When Chance was captured, the Chicago Tribune reported that he was 5 ft 3 in long and weighed about 30 or 40 lb. Upon his arrival in Florida, the St. Augustine Record reported that he was 4 ft long and weighed 18 lb. A veterinarian at the St. Augustine Alligator Farm estimated the alligator's age at 4 to 6 years.

After he captured the alligator, Robb was honored by the Chicago Cubs by being asked to throw out the first pitch at Wrigley Field for their July 16 night game against the Cincinnati Reds.

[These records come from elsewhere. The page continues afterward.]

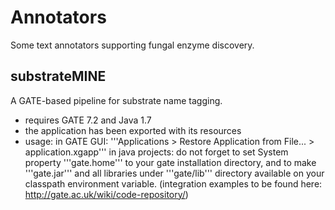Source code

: Annotators
==========
Some text annotators supporting fungal enzyme discovery.


substrateMINE
-------------
A GATE-based pipeline for substrate name tagging.

- requires GATE 7.2 and Java 1.7
- the application has been exported with its resources
- usage:
in GATE GUI: '''Applications > Restore Application from File... > application.xgapp'''
in java projects: do not forget to set System property '''gate.home''' to your gate installation directory, and to make '''gate.jar''' and all libraries under '''gate/lib''' directory available on your classpath environment variable. (integration examples to be found here: http://gate.ac.uk/wiki/code-repository/)







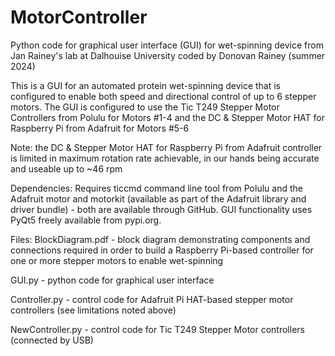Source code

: # MotorController
Python code for graphical user interface (GUI) for wet-spinning device
from Jan Rainey's lab at Dalhouise University coded by Donovan Rainey (summer 2024)

This is a GUI for an automated protein wet-spinning device that is configured to
enable both speed and directional control of up to 6 stepper motors. The GUI
is configured to use the Tic T249 Stepper Motor Controllers from Polulu for Motors #1-4
and the DC & Stepper Motor HAT for Raspberry Pi from Adafruit for Motors #5-6

Note: the DC & Stepper Motor HAT for Raspberry Pi from Adafruit controller is limited in maximum rotation
rate achievable, in our hands being accurate and useable up to ~46 rpm

Dependencies:
Requires ticcmd command line tool from Polulu and the Adafruit motor and motorkit (available as part of
the Adafruit library and driver bundle) - both are available through GitHub. GUI functionality uses 
PyQt5 freely available from pypi.org.

Files:
BlockDiagram.pdf - block diagram demonstrating components and connections required in order to build a
Raspberry Pi-based controller for one or more stepper motors to enable wet-spinning

GUI.py - python code for graphical user interface

Controller.py - control code for Adafruit Pi HAT-based stepper motor controllers (see limitations noted above)

NewController.py - control code for Tic T249 Stepper Motor controllers (connected by USB)
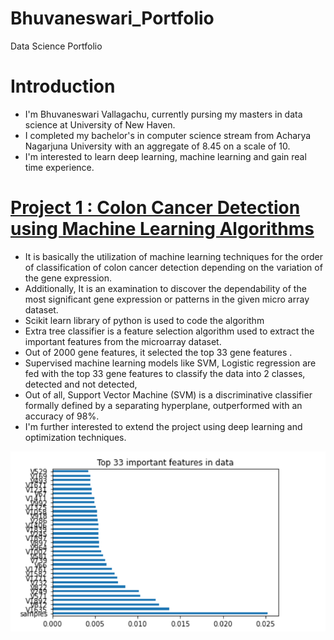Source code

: # Bhuvaneswari_Portfolio
Data Science Portfolio
# Introduction
* I'm Bhuvaneswari Vallagachu, currently pursing my masters in data science at University of New Haven.
* I completed my bachelor's in computer science stream from Acharya Nagarjuna University with an aggregate of 8.45 on a scale of 10.
* I'm interested to learn deep learning, machine learning and gain real time experience. 
# [Project 1 : Colon Cancer Detection using Machine Learning Algorithms](https://github.com/Bhuvaneswari1108/Bhuvaneswari_Portfolio)
* It is basically the utilization of machine learning techniques for the order of classification of colon cancer detection depending on the variation of the gene expression. 
* Additionally, It is an examination to discover the dependability of the most significant gene expression or patterns in the given micro array dataset.
* Scikit learn library of python is used to code the algorithm
* Extra tree classifier is a feature selection algorithm used to extract the important features from the microarray dataset.
* Out of 2000 gene features, it selected the top 33 gene features .
* Supervised machine learning models like SVM, Logistic regression are fed with the top 33 gene features to classify the data into 2 classes, detected and not detected, 
* Out of all, Support Vector Machine (SVM) is a discriminative classifier formally defined by a separating hyperplane, outperformed with an accuracy of 98%. 
* I'm further interested to extend the project using deep learning and optimization techniques.

![](https://github.com/Bhuvaneswari1108/Bhuvaneswari_Portfolio/blob/master/images/Screenshot%20(15).png) 
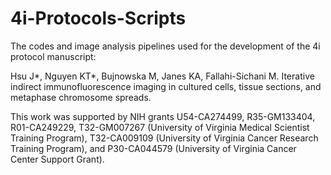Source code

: # 4i-Protocols-Scripts
The codes and image analysis pipelines used for the development of the 4i protocol manuscript:

Hsu J*, Nguyen KT*, Bujnowska M, Janes KA, Fallahi-Sichani M. Iterative indirect immunofluorescence imaging in cultured cells, tissue sections, and metaphase chromosome spreads.

This work was supported by NIH grants U54-CA274499, R35-GM133404, R01-CA249229, T32-GM007267 (University of Virginia Medical Scientist Training Program), T32-CA009109 (University of Virginia Cancer Research Training Program), and P30-CA044579 (University of Virginia Cancer Center Support Grant).


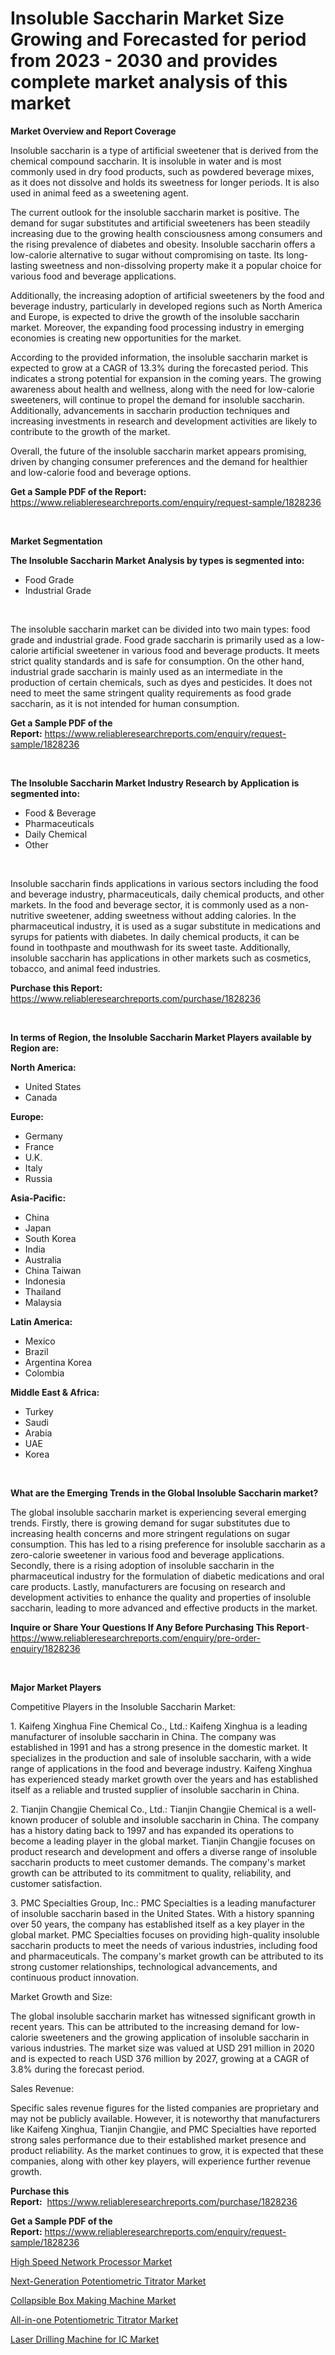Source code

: <p><h1>Insoluble Saccharin Market Size Growing and Forecasted for period from 2023 - 2030 and provides complete market analysis of this market</h1></p><p><strong>Market Overview and Report Coverage</strong></p>
<p><p>Insoluble saccharin is a type of artificial sweetener that is derived from the chemical compound saccharin. It is insoluble in water and is most commonly used in dry food products, such as powdered beverage mixes, as it does not dissolve and holds its sweetness for longer periods. It is also used in animal feed as a sweetening agent.</p><p>The current outlook for the insoluble saccharin market is positive. The demand for sugar substitutes and artificial sweeteners has been steadily increasing due to the growing health consciousness among consumers and the rising prevalence of diabetes and obesity. Insoluble saccharin offers a low-calorie alternative to sugar without compromising on taste. Its long-lasting sweetness and non-dissolving property make it a popular choice for various food and beverage applications.</p><p>Additionally, the increasing adoption of artificial sweeteners by the food and beverage industry, particularly in developed regions such as North America and Europe, is expected to drive the growth of the insoluble saccharin market. Moreover, the expanding food processing industry in emerging economies is creating new opportunities for the market.</p><p>According to the provided information, the insoluble saccharin market is expected to grow at a CAGR of 13.3% during the forecasted period. This indicates a strong potential for expansion in the coming years. The growing awareness about health and wellness, along with the need for low-calorie sweeteners, will continue to propel the demand for insoluble saccharin. Additionally, advancements in saccharin production techniques and increasing investments in research and development activities are likely to contribute to the growth of the market.</p><p>Overall, the future of the insoluble saccharin market appears promising, driven by changing consumer preferences and the demand for healthier and low-calorie food and beverage options.</p></p>
<p><strong>Get a Sample PDF of the Report:</strong> <a href="https://www.reliableresearchreports.com/enquiry/request-sample/1828236">https://www.reliableresearchreports.com/enquiry/request-sample/1828236</a></p>
<p>&nbsp;</p>
<p><strong>Market Segmentation</strong></p>
<p><strong>The Insoluble Saccharin Market Analysis by types is segmented into:</strong></p>
<p><ul><li>Food Grade</li><li>Industrial Grade</li></ul></p>
<p>&nbsp;</p>
<p><p>The insoluble saccharin market can be divided into two main types: food grade and industrial grade. Food grade saccharin is primarily used as a low-calorie artificial sweetener in various food and beverage products. It meets strict quality standards and is safe for consumption. On the other hand, industrial grade saccharin is mainly used as an intermediate in the production of certain chemicals, such as dyes and pesticides. It does not need to meet the same stringent quality requirements as food grade saccharin, as it is not intended for human consumption.</p></p>
<p><strong>Get a Sample PDF of the Report:</strong>&nbsp;<a href="https://www.reliableresearchreports.com/enquiry/request-sample/1828236">https://www.reliableresearchreports.com/enquiry/request-sample/1828236</a></p>
<p>&nbsp;</p>
<p><strong>The Insoluble Saccharin Market Industry Research by Application is segmented into:</strong></p>
<p><ul><li>Food & Beverage</li><li>Pharmaceuticals</li><li>Daily Chemical</li><li>Other</li></ul></p>
<p>&nbsp;</p>
<p><p>Insoluble saccharin finds applications in various sectors including the food and beverage industry, pharmaceuticals, daily chemical products, and other markets. In the food and beverage sector, it is commonly used as a non-nutritive sweetener, adding sweetness without adding calories. In the pharmaceutical industry, it is used as a sugar substitute in medications and syrups for patients with diabetes. In daily chemical products, it can be found in toothpaste and mouthwash for its sweet taste. Additionally, insoluble saccharin has applications in other markets such as cosmetics, tobacco, and animal feed industries.</p></p>
<p><strong>Purchase this Report:</strong>&nbsp; <a href="https://www.reliableresearchreports.com/purchase/1828236">https://www.reliableresearchreports.com/purchase/1828236</a></p>
<p>&nbsp;</p>
<p><strong>In terms of Region, the Insoluble Saccharin Market Players available by Region are:</strong></p>
<p>
    <p> <strong> North America: </strong>
        <ul>
            <li>United States</li>
            <li>Canada</li>
        </ul>
        </p> 
    <p> <strong> Europe: </strong>
        <ul>
            <li>Germany</li>
            <li>France</li>
            <li>U.K.</li>
            <li>Italy</li>
            <li>Russia</li>
        </ul>
        </p> 
    <p> <strong> Asia-Pacific: </strong>
        <ul>
            <li>China</li>
            <li>Japan</li>
            <li>South Korea</li>
            <li>India</li>
            <li>Australia</li>
            <li>China Taiwan</li>
            <li>Indonesia</li>
            <li>Thailand</li>
            <li>Malaysia</li>
        </ul>
        </p> 
    <p> <strong> Latin America: </strong>
        <ul>
            <li>Mexico</li>
            <li>Brazil</li>
            <li>Argentina Korea</li>
            <li>Colombia</li>
        </ul>
        </p> 
    <p> <strong> Middle East & Africa: </strong>
        <ul>
            <li>Turkey</li>
            <li>Saudi</li>
            <li>Arabia</li>
            <li>UAE</li>
            <li>Korea</li>
        </ul>
    </p>
    </p>
<p>&nbsp;</p>
<p><strong>What are the Emerging Trends in the Global Insoluble Saccharin market?</strong></p>
<p><p>The global insoluble saccharin market is experiencing several emerging trends. Firstly, there is growing demand for sugar substitutes due to increasing health concerns and more stringent regulations on sugar consumption. This has led to a rising preference for insoluble saccharin as a zero-calorie sweetener in various food and beverage applications. Secondly, there is a rising adoption of insoluble saccharin in the pharmaceutical industry for the formulation of diabetic medications and oral care products. Lastly, manufacturers are focusing on research and development activities to enhance the quality and properties of insoluble saccharin, leading to more advanced and effective products in the market.</p></p>
<p><strong>Inquire or Share Your Questions If Any Before Purchasing This Report</strong>- <a href="https://www.reliableresearchreports.com/enquiry/pre-order-enquiry/1828236">https://www.reliableresearchreports.com/enquiry/pre-order-enquiry/1828236</a></p>
<p>&nbsp;</p>
<p><strong>Major Market Players</strong></p>
<p><p>Competitive Players in the Insoluble Saccharin Market:</p><p>1. Kaifeng Xinghua Fine Chemical Co., Ltd.: Kaifeng Xinghua is a leading manufacturer of insoluble saccharin in China. The company was established in 1991 and has a strong presence in the domestic market. It specializes in the production and sale of insoluble saccharin, with a wide range of applications in the food and beverage industry. Kaifeng Xinghua has experienced steady market growth over the years and has established itself as a reliable and trusted supplier of insoluble saccharin in China.</p><p>2. Tianjin Changjie Chemical Co., Ltd.: Tianjin Changjie Chemical is a well-known producer of soluble and insoluble saccharin in China. The company has a history dating back to 1997 and has expanded its operations to become a leading player in the global market. Tianjin Changjie focuses on product research and development and offers a diverse range of insoluble saccharin products to meet customer demands. The company's market growth can be attributed to its commitment to quality, reliability, and customer satisfaction.</p><p>3. PMC Specialties Group, Inc.: PMC Specialties is a leading manufacturer of insoluble saccharin based in the United States. With a history spanning over 50 years, the company has established itself as a key player in the global market. PMC Specialties focuses on providing high-quality insoluble saccharin products to meet the needs of various industries, including food and pharmaceuticals. The company's market growth can be attributed to its strong customer relationships, technological advancements, and continuous product innovation.</p><p>Market Growth and Size:</p><p>The global insoluble saccharin market has witnessed significant growth in recent years. This can be attributed to the increasing demand for low-calorie sweeteners and the growing application of insoluble saccharin in various industries. The market size was valued at USD 291 million in 2020 and is expected to reach USD 376 million by 2027, growing at a CAGR of 3.8% during the forecast period.</p><p>Sales Revenue:</p><p>Specific sales revenue figures for the listed companies are proprietary and may not be publicly available. However, it is noteworthy that manufacturers like Kaifeng Xinghua, Tianjin Changjie, and PMC Specialties have reported strong sales performance due to their established market presence and product reliability. As the market continues to grow, it is expected that these companies, along with other key players, will experience further revenue growth.</p></p>
<p><strong>Purchase this Report:</strong>&nbsp;&nbsp;<a href="https://www.reliableresearchreports.com/purchase/1828236">https://www.reliableresearchreports.com/purchase/1828236</a></p>
<p></p>
<p><strong>Get a Sample PDF of the Report:</strong>&nbsp;<a href="https://www.reliableresearchreports.com/enquiry/request-sample/1828236">https://www.reliableresearchreports.com/enquiry/request-sample/1828236</a></p>
<p><p><a href="https://medium.com/@azadyoi012547/high-speed-network-processor-market-trends-and-market-analysis-forecasted-for-period-2023-2030-d704c9d40bb4">High Speed Network Processor Market</a></p><p><a href="https://medium.com/@dianafisher1927/next-generation-potentiometric-titrator-market-exploring-market-share-market-trends-and-future-6d65fab804a3">Next-Generation Potentiometric Titrator Market</a></p><p><a href="https://medium.com/@rebeccabower1903/collapsible-box-making-machine-market-outlook-industry-overview-and-forecast-2023-to-2030-880f679259e4">Collapsible Box Making Machine Market</a></p><p><a href="https://medium.com/@avarobertson1969/all-in-one-potentiometric-titrator-market-size-market-outlook-and-market-forecast-2023-to-2030-f097f26ccbbe">All-in-one Potentiometric Titrator Market</a></p><p><a href="https://medium.com/@annarussell1981/laser-drilling-machine-for-ic-market-analysis-its-cagr-market-segmentation-and-global-industry-b467b9c88d1b">Laser Drilling Machine for IC Market</a></p></p>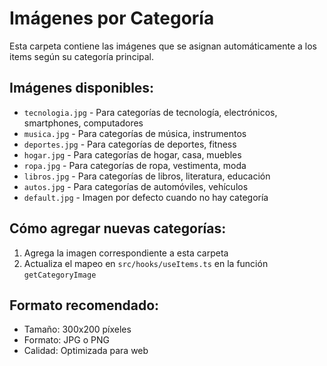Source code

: # Imágenes por Categoría

Esta carpeta contiene las imágenes que se asignan automáticamente a los items según su categoría principal.

## Imágenes disponibles:
- `tecnologia.jpg` - Para categorías de tecnología, electrónicos, smartphones, computadores
- `musica.jpg` - Para categorías de música, instrumentos
- `deportes.jpg` - Para categorías de deportes, fitness
- `hogar.jpg` - Para categorías de hogar, casa, muebles
- `ropa.jpg` - Para categorías de ropa, vestimenta, moda
- `libros.jpg` - Para categorías de libros, literatura, educación
- `autos.jpg` - Para categorías de automóviles, vehículos
- `default.jpg` - Imagen por defecto cuando no hay categoría

## Cómo agregar nuevas categorías:
1. Agrega la imagen correspondiente a esta carpeta
2. Actualiza el mapeo en `src/hooks/useItems.ts` en la función `getCategoryImage`

## Formato recomendado:
- Tamaño: 300x200 píxeles
- Formato: JPG o PNG
- Calidad: Optimizada para web
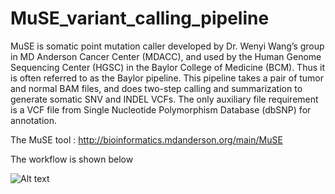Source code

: # MuSE_variant_calling_pipeline
MuSE is somatic point mutation caller developed by Dr. Wenyi Wang’s group in MD Anderson Cancer Center (MDACC), and used by the Human Genome Sequencing Center (HGSC) in the Baylor College of Medicine (BCM). Thus it is often referred to as the Baylor pipeline. This pipeline takes a pair of tumor and normal BAM files, and does two-step calling and summarization to generate somatic SNV and INDEL VCFs. The only auxiliary file requirement is a VCF file from Single Nucleotide Polymorphism Database (dbSNP) for annotation.

The MuSE tool : http://bioinformatics.mdanderson.org/main/MuSE

The workflow is shown below

![Alt text](https://github.com/NCI-GDC/muse-tool/blob/develop/docs/muse_variant_calling_workflow.png "MuSE-workflow")
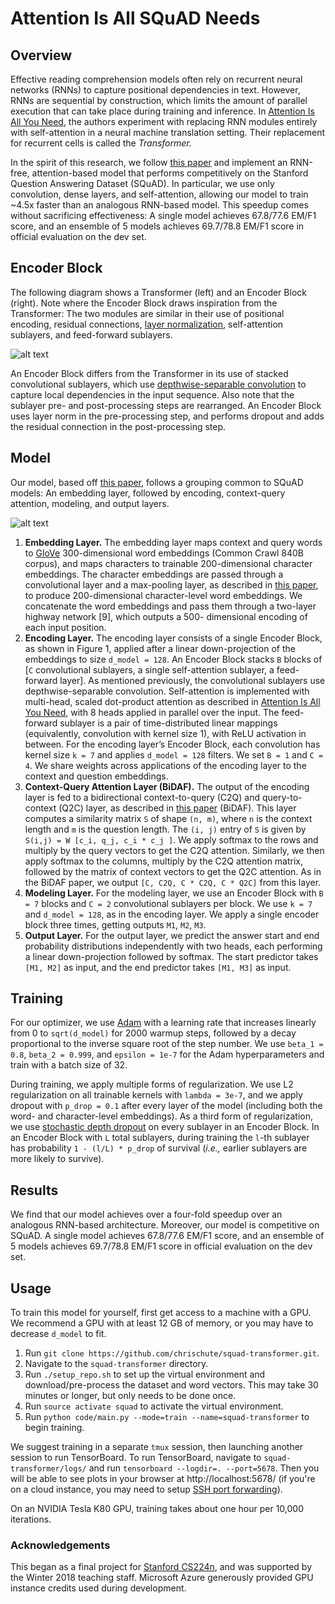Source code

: # Attention Is All SQuAD Needs


## Overview
Effective reading comprehension models often rely on recurrent neural networks (RNNs) to capture positional dependencies in text. However, RNNs are sequential by construction, which limits the amount of parallel execution that can take place during training and inference. In [Attention Is All You Need](https://arxiv.org/pdf/1706.03762.pdf), the authors experiment with replacing RNN modules entirely with self-attention in a neural machine translation setting. Their replacement for recurrent cells is called the *Transformer.*

In the spirit of this research, we follow [this paper](https://openreview.net/pdf?id=B14TlG-RW) and implement an RNN-free, attention-based model that performs competitively on the Stanford Question Answering Dataset (SQuAD). In particular, we use only convolution, dense layers, and self-attention, allowing our model to train ~4.5x faster than an analogous RNN-based model. This speedup comes without sacrificing effectiveness: A single model achieves 67.8/77.6 EM/F1 score, and an ensemble of 5 models achieves 69.7/78.8 EM/F1 score in official evaluation on the dev set.


## Encoder Block
The following diagram shows a Transformer (left) and an Encoder Block (right). Note where the Encoder Block draws inspiration from the Transformer: The two modules are similar in their use of positional encoding, residual connections, [layer normalization](https://arxiv.org/pdf/1607.06450.pdf), self-attention sublayers, and feed-forward sublayers.

![alt text](https://raw.githubusercontent.com/chrischute/squad-transformer/imgs/transformer_vs_encoder_block.png)

An Encoder Block differs from the Transformer in its use of stacked convolutional sublayers, which use [depthwise-separable convolution](https://arxiv.org/pdf/1610.02357.pdf) to capture local dependencies in the input sequence. Also note that the sublayer pre- and post-processing steps are rearranged. An Encoder Block uses layer norm in the pre-processing step, and performs dropout and adds the residual connection in the post-processing step.


## Model
Our model, based off [this paper](https://openreview.net/pdf?id=B14TlG-RW), follows a grouping common to SQuAD models: An embedding layer, followed by encoding, context-query attention, modeling, and output layers.

![alt text](https://raw.githubusercontent.com/chrischute/squad-transformer/imgs/model.png)

  1. **Embedding Layer.** The embedding layer maps context and query words to [GloVe](https://nlp.stanford.edu/projects/glove/) 300-dimensional word embeddings (Common Crawl 840B corpus), and maps characters to trainable 200-dimensional character embeddings. The character embeddings are passed through a convolutional layer and a max-pooling layer, as described in [this paper](https://arxiv.org/pdf/1508.06615.pdf), to produce 200-dimensional character-level word embeddings. We concatenate the word embeddings and pass them through a two-layer highway network [9], which outputs a 500- dimensional encoding of each input position.
  2. **Encoding Layer.** The encoding layer consists of a single Encoder Block, as shown in Figure 1, applied after a linear down-projection of the embeddings to size `d_model = 128`. An Encoder Block stacks `B` blocks of [`C` convolutional sublayers, a single self-attention sublayer, a feed-forward layer]. As mentioned previously, the convolutional sublayers use depthwise-separable convolution. Self-attention is implemented with multi-head, scaled dot-product attention as described in [Attention Is All You Need](https://arxiv.org/pdf/1706.03762.pdf), with 8 heads applied in parallel over the input. The feed-forward sublayer is a pair of time-distributed linear mappings (equivalently, convolution with kernel size 1), with ReLU activation in between. For the encoding layer’s Encoder Block, each convolution has kernel size `k = 7` and applies `d_model = 128` filters. We set `B = 1` and `C = 4`. We share weights across applications of the encoding layer to the context and question embeddings.
  3. **Context-Query Attention Layer (BiDAF).** The output of the encoding layer is fed to a bidirectional context-to-query (C2Q) and query-to-context (Q2C) layer, as described in [this paper](https://arxiv.org/pdf/1611.01603.pdf) (BiDAF). This layer computes a similarity matrix `S` of shape `(n, m)`, where `n` is the context length and `m` is the question length. The `(i, j)` entry of `S` is given by `S(i,j) = W [c_i, q_j, c_i * c_j ]`. We apply softmax to the rows and multiply by the query vectors to get the C2Q attention. Similarly, we then apply softmax to the columns, multiply by the C2Q attention matrix, followed by the matrix of context vectors to get the Q2C attention. As in the BiDAF paper, we output `[C, C2Q, C * C2Q, C * Q2C]` from this layer.
  4. **Modeling Layer.** For the modeling layer, we use an Encoder Block with `B = 7` blocks and `C = 2` convolutional sublayers per block. We use `k = 7` and `d_model = 128`, as in the encoding layer. We apply a single encoder block three times, getting outputs `M1`, `M2`, `M3`.
  5. **Output Layer.** For the output layer, we predict the answer start and end probability distributions independently with two heads, each performing a linear down-projection followed by softmax. The start predictor takes `[M1, M2]` as input, and the end predictor takes `[M1, M3]` as input.


## Training
For our optimizer, we use [Adam](https://arxiv.org/pdf/1412.6980.pdf) with a learning rate that increases linearly from 0 to `sqrt(d_model)` for 2000 warmup steps, followed by a decay proportional to the inverse square root of the step number. We use `beta_1 = 0.8`, `beta_2 = 0.999`, and `epsilon = 1e-7` for the Adam hyperparameters and train with a batch size of 32.

During training, we apply multiple forms of regularization. We use L2 regularization on all trainable kernels with `lambda = 3e-7`, and we apply dropout with `p_drop = 0.1` after every layer of the model (including both the word- and character-level embeddings). As a third form of regularization, we use [stochastic depth dropout](https://arxiv.org/pdf/1603.09382.pdf) on every sublayer in an Encoder Block. In an Encoder Block with `L` total sublayers, during training the `l`-th sublayer has probability `1 - (l/L) * p_drop` of survival (*i.e.,* earlier sublayers are more likely to survive).


## Results
We find that our model achieves over a four-fold speedup over an analogous RNN-based architecture. Moreover, our model is competitive on SQuAD. A single model achieves 67.8/77.6 EM/F1 score, and an ensemble of 5 models achieves 69.7/78.8 EM/F1 score in official evaluation on the dev set.


## Usage
To train this model for yourself, first get access to a machine with a GPU. We recommend a GPU with at least 12 GB of memory, or you may have to decrease `d_model` to fit.

  1. Run `git clone https://github.com/chrischute/squad-transformer.git`.
  2. Navigate to the `squad-transformer` directory.
  3. Run `./setup_repo.sh` to set up the virtual environment and download/pre-process the dataset and word vectors. This may take 30 minutes or longer, but only needs to be done once.
  4. Run `source activate squad` to activate the virtual environment.
  5. Run `python code/main.py --mode=train --name=squad-transformer` to begin training.

We suggest training in a separate `tmux` session, then launching another session to run TensorBoard. To run TensorBoard, navigate to `squad-transformer/logs/` and run `tensorboard --logdir=. --port=5678`. Then you will be able to see plots in your browser at http://localhost:5678/ (if you're on a cloud instance, you may need to setup [SSH port forwarding](https://stackoverflow.com/questions/37987839/how-can-i-run-tensorboard-on-a-remote-server)).

On an NVIDIA Tesla K80 GPU, training takes about one hour per 10,000 iterations.


### Acknowledgements
This began as a final project for [Stanford CS224n](http://web.stanford.edu/class/cs224n/), and was supported by the Winter 2018 teaching staff. Microsoft Azure generously provided GPU instance credits used during development.
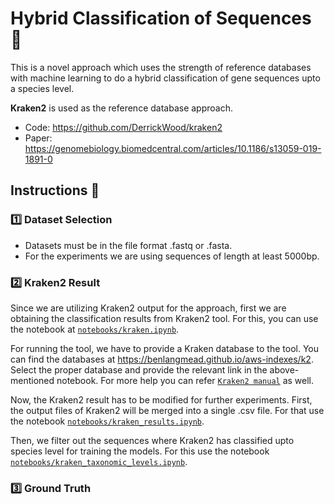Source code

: # Hybrid Classification of Sequences 🧬

This is a novel approach which uses the strength of reference databases with machine learning to do a hybrid classification of gene sequences upto a species level.

**Kraken2** is used as the reference database approach.
* Code: https://github.com/DerrickWood/kraken2
* Paper: https://genomebiology.biomedcentral.com/articles/10.1186/s13059-019-1891-0



## Instructions 📝

### 1️⃣ Dataset Selection
* Datasets must be in the file format .fastq or .fasta.
* For the experiments we are using sequences of length at least 5000bp.

### 2️⃣ Kraken2 Result
Since we are utilizing Kraken2 output for the approach, first we are obtaining the classification results from Kraken2 tool. For this, you can use the notebook at [`notebooks/kraken.ipynb`](https://github.com/Pahan99/hybrid-classification/blob/main/notebooks/kraken.ipynb).

For running the tool, we have to provide a Kraken database to the tool. You can find the databases at https://benlangmead.github.io/aws-indexes/k2. Select the proper database and provide the relevant link in the above-mentioned notebook. For more help you can refer [`Kraken2 manual`](https://github.com/DerrickWood/kraken2/blob/master/docs/MANUAL.markdown) as well.

Now, the Kraken2 result has to be modified for further experiments. First, the output files of Kraken2 will be merged into a single .csv file. For that use the notebook [`notebooks/kraken_results.ipynb`](https://github.com/Pahan99/hybrid-classification/blob/main/notebooks/kraken_results.ipynb). 

Then, we filter out the sequences where Kraken2 has classified upto species level for training the models. For this use the notebook [`notebooks/kraken_taxonomic_levels.ipynb`](https://github.com/Pahan99/hybrid-classification/blob/main/notebooks/kraken_taxonomic_levels.ipynb). 

### 3️⃣ Ground Truth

He was also asked to turn on Buckingham Fountain in Grant Park the following day.

The alligator inspired the creation of merchandise such as a full coloring book- featuring the story of "Chicago Chance and Frank Robb", Chance the Snapper bobblehead figurine and two locally brewed beers, Revolution Brewing's Humboldt Gator and Urban Renewal Brewery's The Humble Gator.

As of July 2024, Chance the Snapper has been reported to be living a "glorious life" and is "the beefiest and bossiest" of the alligators at the St. Augustine Alligator Farm.